The lawsuit also alleges that once Plaid establishes a connection with a consumer’s bank, it downloads all available data—including years’ worth of transaction history—for every account the consumer has connected to that bank (such as checking, savings, credit card, and brokerage accounts), regardless of whether the data in any of the accounts bears any relationship to the app for which the consumer signed up. Plaintiffs’ co-counsel Rachel Geman of Lieff Cabraser explained, “With the rapid growth of fintech apps, it is imperative to protect the privacy of consumers and to cement and enforce meaningful consent.”
The complaint also points out that, by removing consumers’ sensitive financial information from the secure banking environment, Plaid strips consumers of important rights and protections. “Despite Plaid’s assurances that its software is secure, Plaid’s actions expose consumers’ sensitive login information to malicious actors and leave consumers vulnerable to data breach and theft,” said Plaintiffs’ co-counsel Christopher Cormier of Burns Charest.
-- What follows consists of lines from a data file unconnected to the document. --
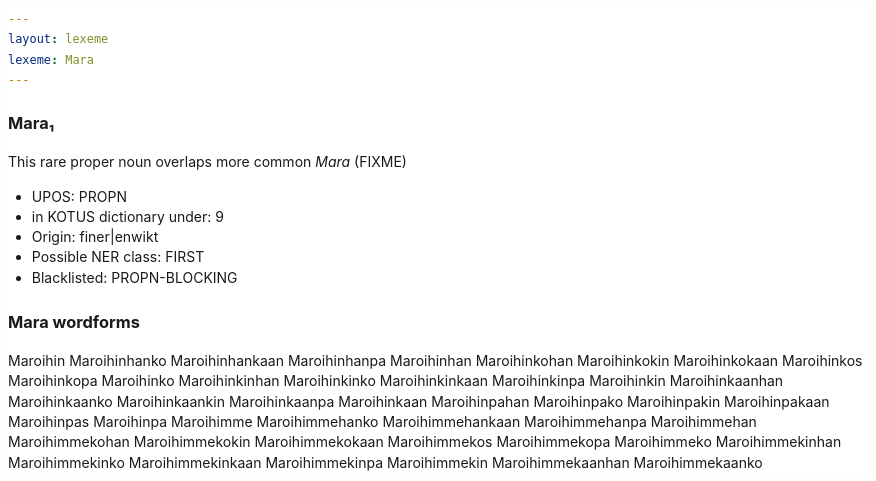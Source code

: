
 ```yaml
---
layout: lexeme
lexeme: Mara
---
```


###  Mara₁

This rare proper noun overlaps more common *Mara* (FIXME)
* UPOS:  PROPN
* in KOTUS dictionary under:  9
* Origin:  finer|enwikt
* Possible NER class:  FIRST
* Blacklisted:  PROPN-BLOCKING


### Mara wordforms

Maroihin
Maroihinhanko
Maroihinhankaan
Maroihinhanpa
Maroihinhan
Maroihinkohan
Maroihinkokin
Maroihinkokaan
Maroihinkos
Maroihinkopa
Maroihinko
Maroihinkinhan
Maroihinkinko
Maroihinkinkaan
Maroihinkinpa
Maroihinkin
Maroihinkaanhan
Maroihinkaanko
Maroihinkaankin
Maroihinkaanpa
Maroihinkaan
Maroihinpahan
Maroihinpako
Maroihinpakin
Maroihinpakaan
Maroihinpas
Maroihinpa
Maroihimme
Maroihimmehanko
Maroihimmehankaan
Maroihimmehanpa
Maroihimmehan
Maroihimmekohan
Maroihimmekokin
Maroihimmekokaan
Maroihimmekos
Maroihimmekopa
Maroihimmeko
Maroihimmekinhan
Maroihimmekinko
Maroihimmekinkaan
Maroihimmekinpa
Maroihimmekin
Maroihimmekaanhan
Maroihimmekaanko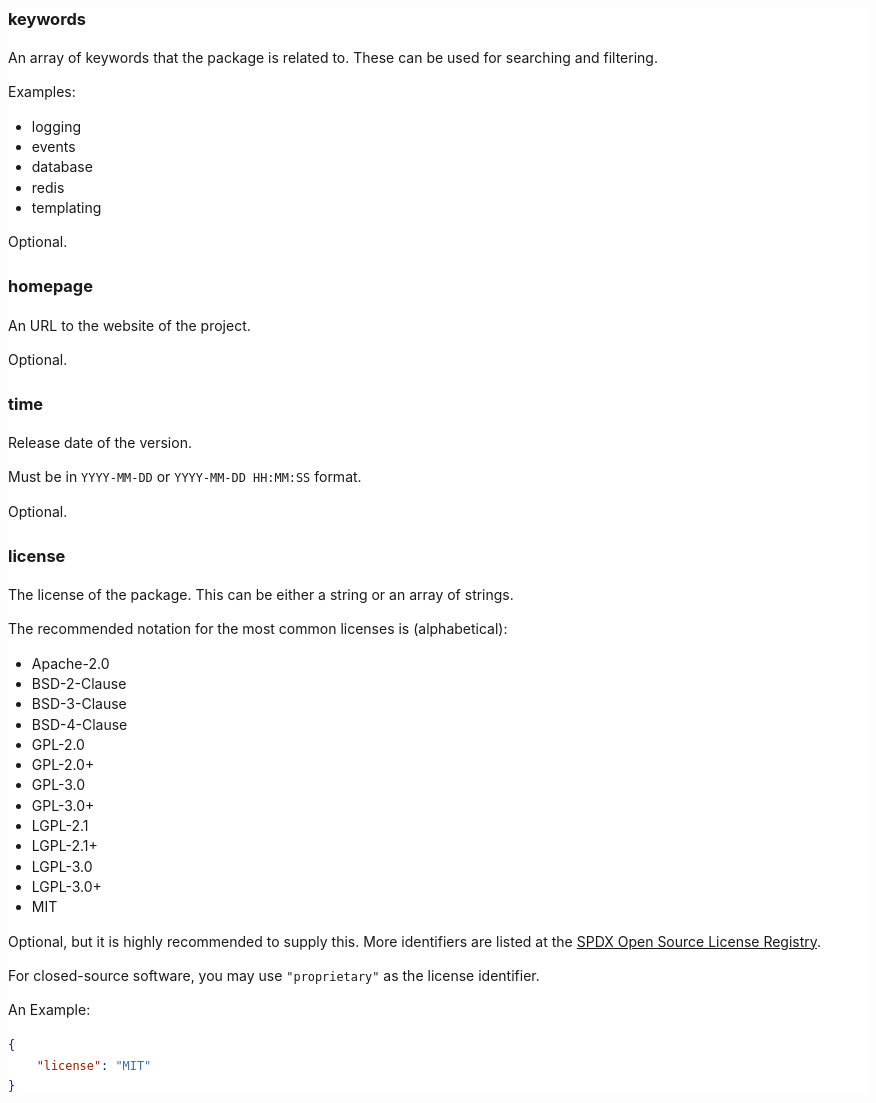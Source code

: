 ### keywords

An array of keywords that the package is related to. These can be used for
searching and filtering.

Examples:

- logging
- events
- database
- redis
- templating

Optional.

### homepage

An URL to the website of the project.

Optional.

### time

Release date of the version.

Must be in `YYYY-MM-DD` or `YYYY-MM-DD HH:MM:SS` format.

Optional.

### license

The license of the package. This can be either a string or an array of strings.

The recommended notation for the most common licenses is (alphabetical):

- Apache-2.0
- BSD-2-Clause
- BSD-3-Clause
- BSD-4-Clause
- GPL-2.0
- GPL-2.0+
- GPL-3.0
- GPL-3.0+
- LGPL-2.1
- LGPL-2.1+
- LGPL-3.0
- LGPL-3.0+
- MIT

Optional, but it is highly recommended to supply this. More identifiers are
listed at the [SPDX Open Source License Registry](http://www.spdx.org/licenses/).

For closed-source software, you may use `"proprietary"` as the license identifier.

An Example:

```json
{
    "license": "MIT"
}
```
The lawsuit seeks declaratory and injunctive relief requiring Plaid to cease its misconduct, purge the data it has unlawfully collected, notify consumers of its misconduct, and inform consumers of the steps they can take to protect themselves from further invasions. It also seeks damages and disgorgement based upon Plaid’s misconduct and unjust enrichment.
A copy of the complaint can be found HERE.
Cottle, et al. v. Plaid Inc., case 4:20-cv-03056 in the U.S. District Court for the Northern District of California.